- [PROBLEM]:
For this exercise, reproduce each entry below exactly, excluding pictures.
-- RECORDS SUPPLIED follows --
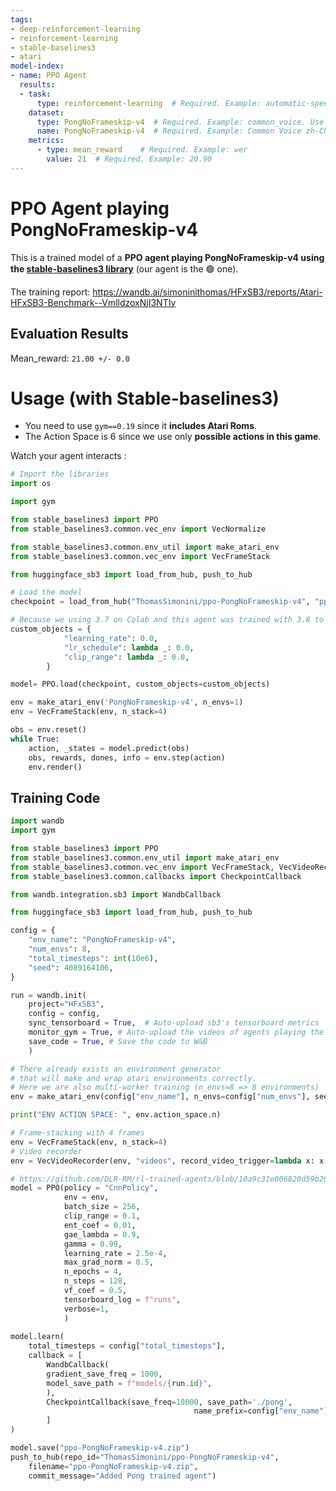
 ```yaml
---
tags:
- deep-reinforcement-learning
- reinforcement-learning
- stable-baselines3
- atari
model-index:
- name: PPO Agent
  results:
  - task: 
      type: reinforcement-learning  # Required. Example: automatic-speech-recognition
    dataset:
      type: PongNoFrameskip-v4  # Required. Example: common_voice. Use dataset id from https://hf.co/datasets
      name: PongNoFrameskip-v4  # Required. Example: Common Voice zh-CN
    metrics:
      - type: mean_reward    # Required. Example: wer
        value: 21  # Required. Example: 20.90
---
```

# PPO Agent playing PongNoFrameskip-v4
This is a trained model of a **PPO agent playing PongNoFrameskip-v4 using the [stable-baselines3 library](https://stable-baselines3.readthedocs.io/en/master/index.html)** (our agent is the 🟢 one).

The training report: https://wandb.ai/simoninithomas/HFxSB3/reports/Atari-HFxSB3-Benchmark--VmlldzoxNjI3NTIy


## Evaluation Results
Mean_reward: `21.00 +/- 0.0`

# Usage (with Stable-baselines3)
- You need to use `gym==0.19` since it **includes Atari Roms**.
- The Action Space is 6 since we use only **possible actions in this game**.


Watch your agent interacts :

```python
# Import the libraries
import os 

import gym

from stable_baselines3 import PPO
from stable_baselines3.common.vec_env import VecNormalize

from stable_baselines3.common.env_util import make_atari_env
from stable_baselines3.common.vec_env import VecFrameStack

from huggingface_sb3 import load_from_hub, push_to_hub

# Load the model
checkpoint = load_from_hub("ThomasSimonini/ppo-PongNoFrameskip-v4", "ppo-PongNoFrameskip-v4.zip")

# Because we using 3.7 on Colab and this agent was trained with 3.8 to avoid Pickle errors:
custom_objects = {
            "learning_rate": 0.0,
            "lr_schedule": lambda _: 0.0,
            "clip_range": lambda _: 0.0,
        }

model= PPO.load(checkpoint, custom_objects=custom_objects)

env = make_atari_env('PongNoFrameskip-v4', n_envs=1)
env = VecFrameStack(env, n_stack=4)

obs = env.reset()
while True:
    action, _states = model.predict(obs)
    obs, rewards, dones, info = env.step(action)
    env.render()
```


## Training Code
```python
import wandb
import gym

from stable_baselines3 import PPO
from stable_baselines3.common.env_util import make_atari_env
from stable_baselines3.common.vec_env import VecFrameStack, VecVideoRecorder
from stable_baselines3.common.callbacks import CheckpointCallback

from wandb.integration.sb3 import WandbCallback

from huggingface_sb3 import load_from_hub, push_to_hub

config = {
    "env_name": "PongNoFrameskip-v4",
    "num_envs": 8,
    "total_timesteps": int(10e6),
    "seed": 4089164106,    
}

run = wandb.init(
    project="HFxSB3",
    config = config,
    sync_tensorboard = True,  # Auto-upload sb3's tensorboard metrics
    monitor_gym = True, # Auto-upload the videos of agents playing the game
    save_code = True, # Save the code to W&B
    )

# There already exists an environment generator
# that will make and wrap atari environments correctly.
# Here we are also multi-worker training (n_envs=8 => 8 environments)
env = make_atari_env(config["env_name"], n_envs=config["num_envs"], seed=config["seed"]) #PongNoFrameskip-v4

print("ENV ACTION SPACE: ", env.action_space.n)

# Frame-stacking with 4 frames
env = VecFrameStack(env, n_stack=4)
# Video recorder
env = VecVideoRecorder(env, "videos", record_video_trigger=lambda x: x % 100000 == 0, video_length=2000)

# https://github.com/DLR-RM/rl-trained-agents/blob/10a9c31e806820d59b20d8b85ca67090338ea912/ppo/PongNoFrameskip-v4_1/PongNoFrameskip-v4/config.yml
model = PPO(policy = "CnnPolicy",
            env = env,
            batch_size = 256,
            clip_range = 0.1,
            ent_coef = 0.01,
            gae_lambda = 0.9,
            gamma = 0.99,
            learning_rate = 2.5e-4,
            max_grad_norm = 0.5,
            n_epochs = 4,
            n_steps = 128,
            vf_coef = 0.5,
            tensorboard_log = f"runs",
            verbose=1,
            )
    
model.learn(
    total_timesteps = config["total_timesteps"],
    callback = [
        WandbCallback(
        gradient_save_freq = 1000,
        model_save_path = f"models/{run.id}",
        ), 
        CheckpointCallback(save_freq=10000, save_path='./pong',
                                         name_prefix=config["env_name"]),
        ]
)

model.save("ppo-PongNoFrameskip-v4.zip")
push_to_hub(repo_id="ThomasSimonini/ppo-PongNoFrameskip-v4", 
    filename="ppo-PongNoFrameskip-v4.zip",
    commit_message="Added Pong trained agent")
```
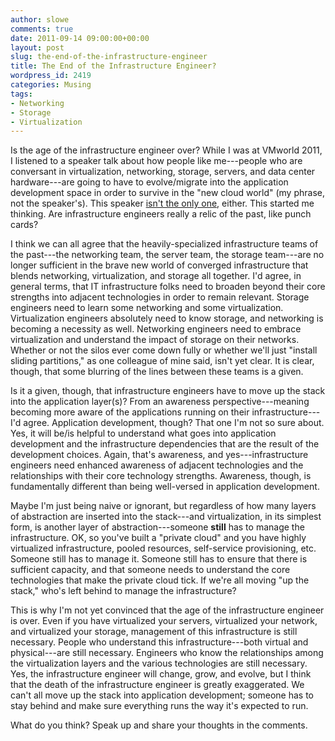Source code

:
 ```yaml
---
author: slowe
comments: true
date: 2011-09-14 09:00:00+00:00
layout: post
slug: the-end-of-the-infrastructure-engineer
title: The End of the Infrastructure Engineer?
wordpress_id: 2419
categories: Musing
tags:
- Networking
- Storage
- Virtualization
---
```


Is the age of the infrastructure engineer over? While I was at VMworld 2011, I listened to a speaker talk about how people like me---people who are conversant in virtualization, networking, storage, servers, and data center hardware---are going to have to evolve/migrate into the application development space in order to survive in the "new cloud world" (my phrase, not the speaker's). This speaker [isn't the only one](http://www.briangracely.com/2011/09/responding-to-paul-martiz-35-year-olds.html), either. This started me thinking. Are infrastructure engineers really a relic of the past, like punch cards?

I think we can all agree that the heavily-specialized infrastructure teams of the past---the networking team, the server team, the storage team---are no longer sufficient in the brave new world of converged infrastructure that blends networking, virtualization, and storage all together. I'd agree, in general terms, that IT infrastructure folks need to broaden beyond their core strengths into adjacent technologies in order to remain relevant. Storage engineers need to learn some networking and some virtualization. Virtualization engineers absolutely need to know storage, and networking is becoming a necessity as well. Networking engineers need to embrace virtualization and understand the impact of storage on their networks. Whether or not the silos ever come down fully or whether we'll just "install sliding partitions," as one colleague of mine said, isn't yet clear. It is clear, though, that some blurring of the lines between these teams is a given.

Is it a given, though, that infrastructure engineers have to move up the stack into the application layer(s)? From an awareness perspective---meaning becoming more aware of the applications running on their infrastructure---I'd agree. Application development, though? That one I'm not so sure about. Yes, it will be/is helpful to understand what goes into application development and the infrastructure dependencies that are the result of the development choices. Again, that's awareness, and yes---infrastructure engineers need enhanced awareness of adjacent technologies and the relationships with their core technology strengths. Awareness, though, is fundamentally different than being well-versed in application development.

Maybe I'm just being naive or ignorant, but regardless of how many layers of abstraction are inserted into the stack---and virtualization, in its simplest form, is another layer of abstraction---someone **still** has to manage the infrastructure. OK, so you've built a "private cloud" and you have highly virtualized infrastructure, pooled resources, self-service provisioning, etc. Someone still has to manage it. Someone still has to ensure that there is sufficient capacity, and that someone needs to understand the core technologies that make the private cloud tick. If we're all moving "up the stack," who's left behind to manage the infrastructure?

This is why I'm not yet convinced that the age of the infrastructure engineer is over. Even if you have virtualized your servers, virtualized your network, and virtualized your storage, management of this infrastructure is still necessary. People who understand this infrastructure---both virtual and physical---are still necessary. Engineers who know the relationships among the virtualization layers and the various technologies are still necessary. Yes, the infrastructure engineer will change, grow, and evolve, but I think that the death of the infrastructure engineer is greatly exaggerated. We can't all move up the stack into application development; someone has to stay behind and make sure everything runs the way it's expected to run.

What do you think? Speak up and share your thoughts in the comments.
-- RECORDS SUPPLIED concluded --
- [COMPLETED EXERCISE]:
 ```yaml
---
tags:
- deep-reinforcement-learning
- reinforcement-learning
- stable-baselines3
- atari
model-index:
- name: PPO Agent
  results:
  - task: 
      type: reinforcement-learning  # Required. Example: automatic-speech-recognition
    dataset:
      type: PongNoFrameskip-v4  # Required. Example: common_voice. Use dataset id from https://hf.co/datasets
      name: PongNoFrameskip-v4  # Required. Example: Common Voice zh-CN
    metrics:
      - type: mean_reward    # Required. Example: wer
        value: 21  # Required. Example: 20.90
---
```

# PPO Agent playing PongNoFrameskip-v4
This is a trained model of a **PPO agent playing PongNoFrameskip-v4 using the [stable-baselines3 library](https://stable-baselines3.readthedocs.io/en/master/index.html)** (our agent is the 🟢 one).

The training report: https://wandb.ai/simoninithomas/HFxSB3/reports/Atari-HFxSB3-Benchmark--VmlldzoxNjI3NTIy


## Evaluation Results
Mean_reward: `21.00 +/- 0.0`

# Usage (with Stable-baselines3)
- You need to use `gym==0.19` since it **includes Atari Roms**.
- The Action Space is 6 since we use only **possible actions in this game**.


Watch your agent interacts :

```python
# Import the libraries
import os 

import gym

from stable_baselines3 import PPO
from stable_baselines3.common.vec_env import VecNormalize

from stable_baselines3.common.env_util import make_atari_env
from stable_baselines3.common.vec_env import VecFrameStack

from huggingface_sb3 import load_from_hub, push_to_hub

# Load the model
checkpoint = load_from_hub("ThomasSimonini/ppo-PongNoFrameskip-v4", "ppo-PongNoFrameskip-v4.zip")

# Because we using 3.7 on Colab and this agent was trained with 3.8 to avoid Pickle errors:
custom_objects = {
            "learning_rate": 0.0,
            "lr_schedule": lambda _: 0.0,
            "clip_range": lambda _: 0.0,
        }

model= PPO.load(checkpoint, custom_objects=custom_objects)

env = make_atari_env('PongNoFrameskip-v4', n_envs=1)
env = VecFrameStack(env, n_stack=4)

obs = env.reset()
while True:
    action, _states = model.predict(obs)
    obs, rewards, dones, info = env.step(action)
    env.render()
```


## Training Code
```python
import wandb
import gym

from stable_baselines3 import PPO
from stable_baselines3.common.env_util import make_atari_env
from stable_baselines3.common.vec_env import VecFrameStack, VecVideoRecorder
from stable_baselines3.common.callbacks import CheckpointCallback

from wandb.integration.sb3 import WandbCallback

from huggingface_sb3 import load_from_hub, push_to_hub

config = {
    "env_name": "PongNoFrameskip-v4",
    "num_envs": 8,
    "total_timesteps": int(10e6),
    "seed": 4089164106,    
}

run = wandb.init(
    project="HFxSB3",
    config = config,
    sync_tensorboard = True,  # Auto-upload sb3's tensorboard metrics
    monitor_gym = True, # Auto-upload the videos of agents playing the game
    save_code = True, # Save the code to W&B
    )

# There already exists an environment generator
# that will make and wrap atari environments correctly.
# Here we are also multi-worker training (n_envs=8 => 8 environments)
env = make_atari_env(config["env_name"], n_envs=config["num_envs"], seed=config["seed"]) #PongNoFrameskip-v4

print("ENV ACTION SPACE: ", env.action_space.n)

# Frame-stacking with 4 frames
env = VecFrameStack(env, n_stack=4)
# Video recorder
env = VecVideoRecorder(env, "videos", record_video_trigger=lambda x: x % 100000 == 0, video_length=2000)

# https://github.com/DLR-RM/rl-trained-agents/blob/10a9c31e806820d59b20d8b85ca67090338ea912/ppo/PongNoFrameskip-v4_1/PongNoFrameskip-v4/config.yml
model = PPO(policy = "CnnPolicy",
            env = env,
            batch_size = 256,
            clip_range = 0.1,
            ent_coef = 0.01,
            gae_lambda = 0.9,
            gamma = 0.99,
            learning_rate = 2.5e-4,
            max_grad_norm = 0.5,
            n_epochs = 4,
            n_steps = 128,
            vf_coef = 0.5,
            tensorboard_log = f"runs",
            verbose=1,
            )
    
model.learn(
    total_timesteps = config["total_timesteps"],
    callback = [
        WandbCallback(
        gradient_save_freq = 1000,
        model_save_path = f"models/{run.id}",
        ), 
        CheckpointCallback(save_freq=10000, save_path='./pong',
                                         name_prefix=config["env_name"]),
        ]
)

model.save("ppo-PongNoFrameskip-v4.zip")
push_to_hub(repo_id="ThomasSimonini/ppo-PongNoFrameskip-v4", 
    filename="ppo-PongNoFrameskip-v4.zip",
    commit_message="Added Pong trained agent")
```
Source code

:
 ```yaml
---
author: slowe
comments: true
date: 2011-09-14 09:00:00+00:00
layout: post
slug: the-end-of-the-infrastructure-engineer
title: The End of the Infrastructure Engineer?
wordpress_id: 2419
categories: Musing
tags:
- Networking
- Storage
- Virtualization
---
```


Is the age of the infrastructure engineer over? While I was at VMworld 2011, I listened to a speaker talk about how people like me---people who are conversant in virtualization, networking, storage, servers, and data center hardware---are going to have to evolve/migrate into the application development space in order to survive in the "new cloud world" (my phrase, not the speaker's). This speaker [isn't the only one](http://www.briangracely.com/2011/09/responding-to-paul-martiz-35-year-olds.html), either. This started me thinking. Are infrastructure engineers really a relic of the past, like punch cards?

I think we can all agree that the heavily-specialized infrastructure teams of the past---the networking team, the server team, the storage team---are no longer sufficient in the brave new world of converged infrastructure that blends networking, virtualization, and storage all together. I'd agree, in general terms, that IT infrastructure folks need to broaden beyond their core strengths into adjacent technologies in order to remain relevant. Storage engineers need to learn some networking and some virtualization. Virtualization engineers absolutely need to know storage, and networking is becoming a necessity as well. Networking engineers need to embrace virtualization and understand the impact of storage on their networks. Whether or not the silos ever come down fully or whether we'll just "install sliding partitions," as one colleague of mine said, isn't yet clear. It is clear, though, that some blurring of the lines between these teams is a given.

Is it a given, though, that infrastructure engineers have to move up the stack into the application layer(s)? From an awareness perspective---meaning becoming more aware of the applications running on their infrastructure---I'd agree. Application development, though? That one I'm not so sure about. Yes, it will be/is helpful to understand what goes into application development and the infrastructure dependencies that are the result of the development choices. Again, that's awareness, and yes---infrastructure engineers need enhanced awareness of adjacent technologies and the relationships with their core technology strengths. Awareness, though, is fundamentally different than being well-versed in application development.

Maybe I'm just being naive or ignorant, but regardless of how many layers of abstraction are inserted into the stack---and virtualization, in its simplest form, is another layer of abstraction---someone **still** has to manage the infrastructure. OK, so you've built a "private cloud" and you have highly virtualized infrastructure, pooled resources, self-service provisioning, etc. Someone still has to manage it. Someone still has to ensure that there is sufficient capacity, and that someone needs to understand the core technologies that make the private cloud tick. If we're all moving "up the stack," who's left behind to manage the infrastructure?

This is why I'm not yet convinced that the age of the infrastructure engineer is over. Even if you have virtualized your servers, virtualized your network, and virtualized your storage, management of this infrastructure is still necessary. People who understand this infrastructure---both virtual and physical---are still necessary. Engineers who know the relationships among the virtualization layers and the various technologies are still necessary. Yes, the infrastructure engineer will change, grow, and evolve, but I think that the death of the infrastructure engineer is greatly exaggerated. We can't all move up the stack into application development; someone has to stay behind and make sure everything runs the way it's expected to run.

What do you think? Speak up and share your thoughts in the comments.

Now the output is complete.